## Records
________________

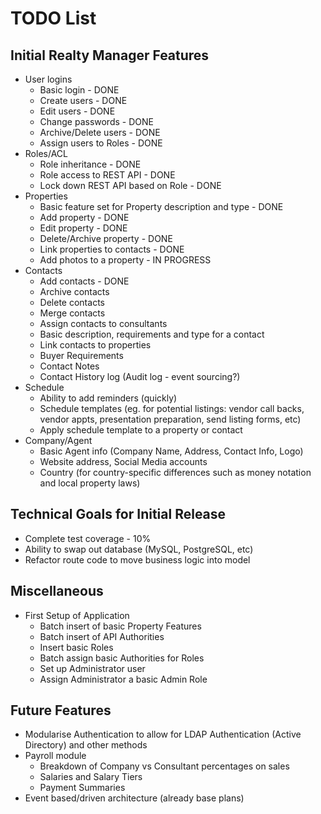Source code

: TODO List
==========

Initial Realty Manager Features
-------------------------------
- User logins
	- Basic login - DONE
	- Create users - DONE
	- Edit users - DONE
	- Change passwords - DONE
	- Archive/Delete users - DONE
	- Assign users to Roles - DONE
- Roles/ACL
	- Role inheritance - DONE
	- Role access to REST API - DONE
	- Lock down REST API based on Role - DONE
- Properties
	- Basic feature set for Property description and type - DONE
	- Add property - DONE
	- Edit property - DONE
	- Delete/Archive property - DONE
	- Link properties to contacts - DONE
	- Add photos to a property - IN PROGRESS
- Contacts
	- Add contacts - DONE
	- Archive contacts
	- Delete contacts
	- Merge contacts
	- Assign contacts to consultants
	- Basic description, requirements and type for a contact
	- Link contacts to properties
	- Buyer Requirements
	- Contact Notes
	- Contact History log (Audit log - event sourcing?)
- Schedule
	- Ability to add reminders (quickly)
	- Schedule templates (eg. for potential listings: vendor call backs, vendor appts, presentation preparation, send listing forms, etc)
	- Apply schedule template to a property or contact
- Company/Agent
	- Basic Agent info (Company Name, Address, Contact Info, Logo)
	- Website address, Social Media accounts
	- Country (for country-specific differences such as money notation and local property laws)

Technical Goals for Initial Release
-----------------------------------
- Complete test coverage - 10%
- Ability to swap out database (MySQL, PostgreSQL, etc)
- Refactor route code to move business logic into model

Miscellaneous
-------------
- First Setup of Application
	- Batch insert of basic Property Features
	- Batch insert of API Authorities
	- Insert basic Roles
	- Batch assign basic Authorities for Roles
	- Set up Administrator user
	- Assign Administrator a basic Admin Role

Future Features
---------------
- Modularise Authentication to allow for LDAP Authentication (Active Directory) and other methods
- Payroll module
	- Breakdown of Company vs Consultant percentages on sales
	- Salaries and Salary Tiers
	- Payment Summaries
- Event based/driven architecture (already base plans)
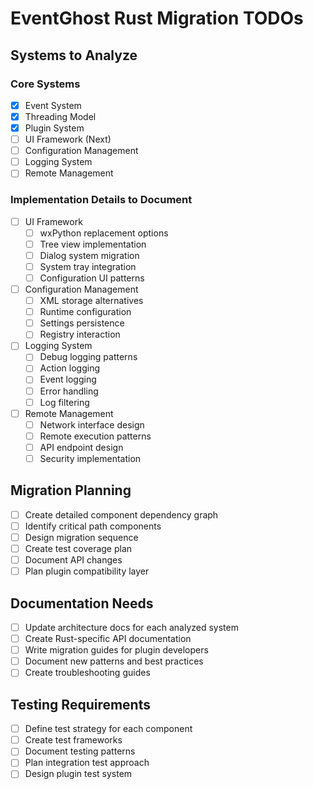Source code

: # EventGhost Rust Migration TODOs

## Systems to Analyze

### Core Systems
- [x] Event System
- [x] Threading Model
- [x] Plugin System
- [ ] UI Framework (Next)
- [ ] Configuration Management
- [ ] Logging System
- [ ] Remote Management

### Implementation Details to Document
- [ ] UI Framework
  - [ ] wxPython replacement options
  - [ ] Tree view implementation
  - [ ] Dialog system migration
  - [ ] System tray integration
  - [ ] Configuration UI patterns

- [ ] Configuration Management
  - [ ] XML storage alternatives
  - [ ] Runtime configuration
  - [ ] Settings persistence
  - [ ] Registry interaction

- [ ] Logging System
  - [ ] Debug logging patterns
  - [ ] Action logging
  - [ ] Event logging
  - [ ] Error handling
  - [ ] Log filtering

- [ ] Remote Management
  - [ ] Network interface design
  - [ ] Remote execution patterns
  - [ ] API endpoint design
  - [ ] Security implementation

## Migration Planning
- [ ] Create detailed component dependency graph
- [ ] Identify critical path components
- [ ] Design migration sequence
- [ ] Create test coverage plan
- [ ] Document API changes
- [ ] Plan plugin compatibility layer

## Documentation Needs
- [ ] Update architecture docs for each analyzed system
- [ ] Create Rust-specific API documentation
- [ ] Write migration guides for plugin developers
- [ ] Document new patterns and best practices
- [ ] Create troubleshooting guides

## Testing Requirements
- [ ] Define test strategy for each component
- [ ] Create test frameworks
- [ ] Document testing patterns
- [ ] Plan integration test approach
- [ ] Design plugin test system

________________

Please report only the number of lines above that include "specific".

## Output
2